China’s Himalayan Salami Tactics
China is applying the same strategy on the roof of the world that has driven its expansion in the South China Sea: gradual territorial encroachments followed by militarized construction. So far, this slice-by-slice approach is proving just as effective on land as it has been at sea.
NEW DELHI – Emboldened by its cost-free expansion in the South China Sea, Chinese President Xi Jinping’s regime has stepped up efforts to replicate that model in the Himalayas. In particular, China is aggressively building many new villages in disputed borderlands to extend or consolidate its control over strategically important areas that India, Bhutan, and Nepal maintain fall within their national boundaries.

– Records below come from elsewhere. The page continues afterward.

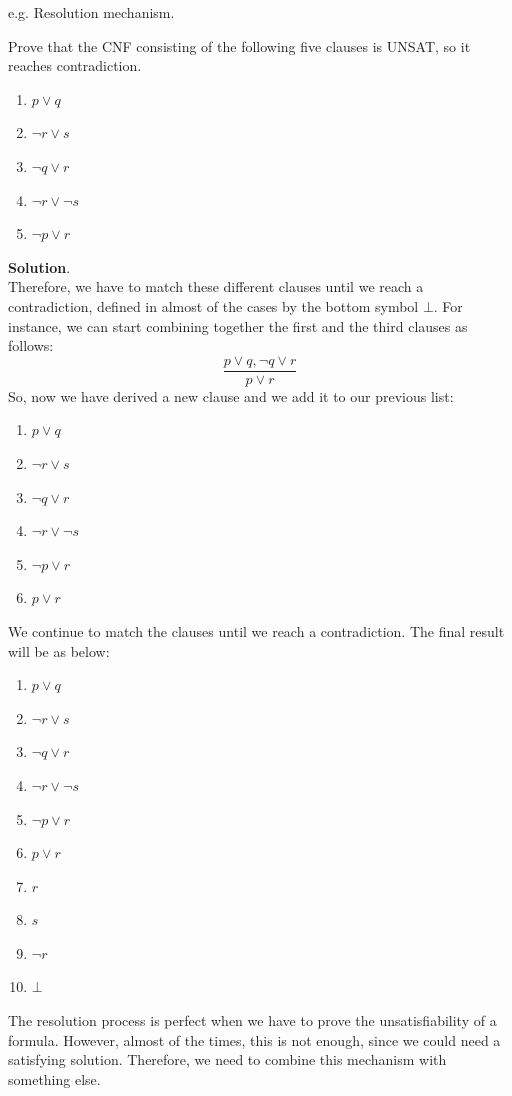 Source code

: \begin{example}
    e.g. Resolution mechanism. \vspace{7pt}

    Prove that the CNF consisting of the following five clauses is UNSAT, so it reaches contradiction.
    \begin{enumerate}
        \item $p \vee q$
        \item $\neg r \vee s$
        \item $\neg q \vee r$
        \item $\neg r \vee \neg s$
        \item $\neg p \vee r$
    \end{enumerate} \vspace{7pt}

    \textbf{Solution}. \\ 
    Therefore, we have to match these different clauses until we reach a contradiction, defined in almost of the cases by the bottom symbol $\bot$. For instance,
    we can start combining together the first and the third clauses as follows:
    $$ \frac{p \vee q, \neg q \vee r}{p \vee r} $$
    So, now we have derived a new clause and we add it to our previous list:
    \begin{enumerate}
        \item $p \vee q$
        \item $\neg r \vee s$
        \item $\neg q \vee r$
        \item $\neg r \vee \neg s$
        \item $\neg p \vee r$
        \item $p \vee r$
    \end{enumerate} \vspace{7pt}

    We continue to match the clauses until we reach a contradiction. The final result will be as below:
    \begin{enumerate}
        \item $p \vee q$
        \item $\neg r \vee s$
        \item $\neg q \vee r$
        \item $\neg r \vee \neg s$
        \item $\neg p \vee r$
        \item $p \vee r$
        \item $r$
        \item $s$
        \item $\neg r$
        \item $\bot$
    \end{enumerate}
\end{example}
The resolution process is perfect when we have to prove the unsatisfiability of a formula. However, almost of the times, this is not enough, since we 
could need a satisfying solution. Therefore, we need to combine this mechanism with something else.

Underscoring the strategic implications of China’s drive to populate these desolate, uninhabited border areas is its major buildup of new military facilities there. The new installations range from electronic warfare stations and air defense sites to underground ammunition depots.
China’s militarized village-building spree has renewed the regional spotlight on Xi’s expansionist strategy at a time when, despite a recent disengagement in one area, tens of thousands of its troops remain locked in multiple standoffs with Indian forces. Recurrent skirmishing began last May after India discovered to its alarm that Chinese forces had stealthily occupied mountaintops and other strategic vantage points in its northernmost Ladakh borderlands.